*WHAT NEEDS TO BE DONE*:
Look through the entries below and show every line containing the word "include".

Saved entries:
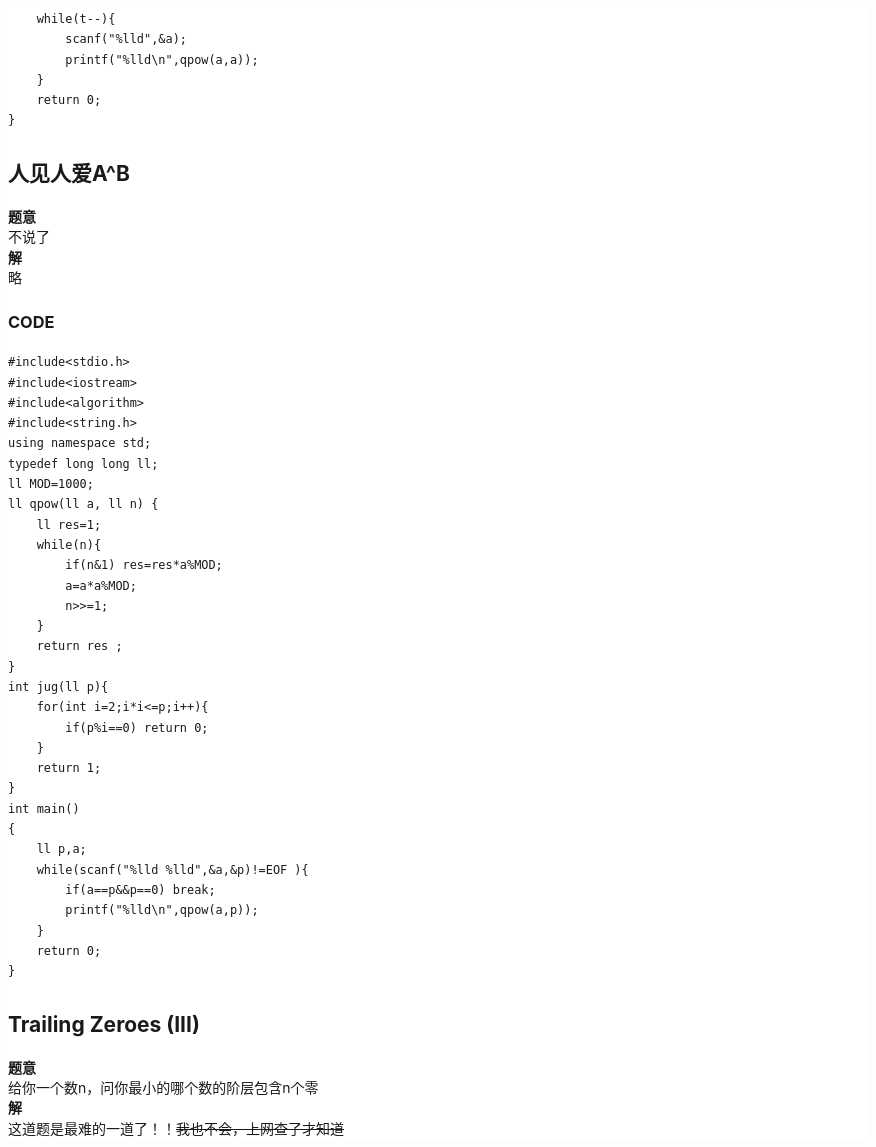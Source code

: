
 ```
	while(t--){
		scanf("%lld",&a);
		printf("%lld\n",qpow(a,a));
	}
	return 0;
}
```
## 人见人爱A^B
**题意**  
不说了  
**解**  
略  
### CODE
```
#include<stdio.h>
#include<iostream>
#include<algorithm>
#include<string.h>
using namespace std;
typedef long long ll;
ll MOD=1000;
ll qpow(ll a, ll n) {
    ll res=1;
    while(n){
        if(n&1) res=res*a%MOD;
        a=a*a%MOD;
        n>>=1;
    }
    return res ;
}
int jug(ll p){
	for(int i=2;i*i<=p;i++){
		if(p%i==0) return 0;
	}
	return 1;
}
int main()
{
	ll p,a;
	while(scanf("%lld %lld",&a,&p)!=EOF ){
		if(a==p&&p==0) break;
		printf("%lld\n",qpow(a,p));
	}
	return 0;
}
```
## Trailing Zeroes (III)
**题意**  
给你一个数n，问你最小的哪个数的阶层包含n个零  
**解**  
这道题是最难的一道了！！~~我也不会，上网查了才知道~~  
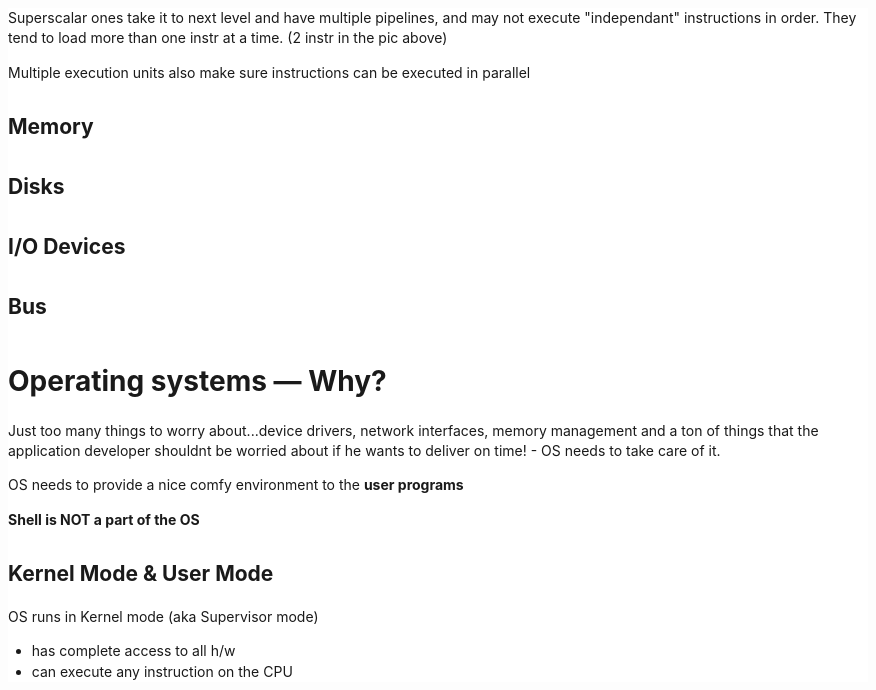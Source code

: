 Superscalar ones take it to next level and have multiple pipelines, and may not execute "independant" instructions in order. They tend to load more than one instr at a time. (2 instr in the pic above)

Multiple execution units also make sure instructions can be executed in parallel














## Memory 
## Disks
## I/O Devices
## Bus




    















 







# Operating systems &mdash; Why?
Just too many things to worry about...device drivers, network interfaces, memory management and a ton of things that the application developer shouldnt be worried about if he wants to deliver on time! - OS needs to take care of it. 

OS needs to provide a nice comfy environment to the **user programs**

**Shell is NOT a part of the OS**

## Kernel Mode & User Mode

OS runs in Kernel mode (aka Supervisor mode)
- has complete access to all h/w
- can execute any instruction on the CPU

*SOLUTION TO THIS TASK*:
#include<stdio.h>
#include<iostream>
#include<algorithm>
#include<string.h>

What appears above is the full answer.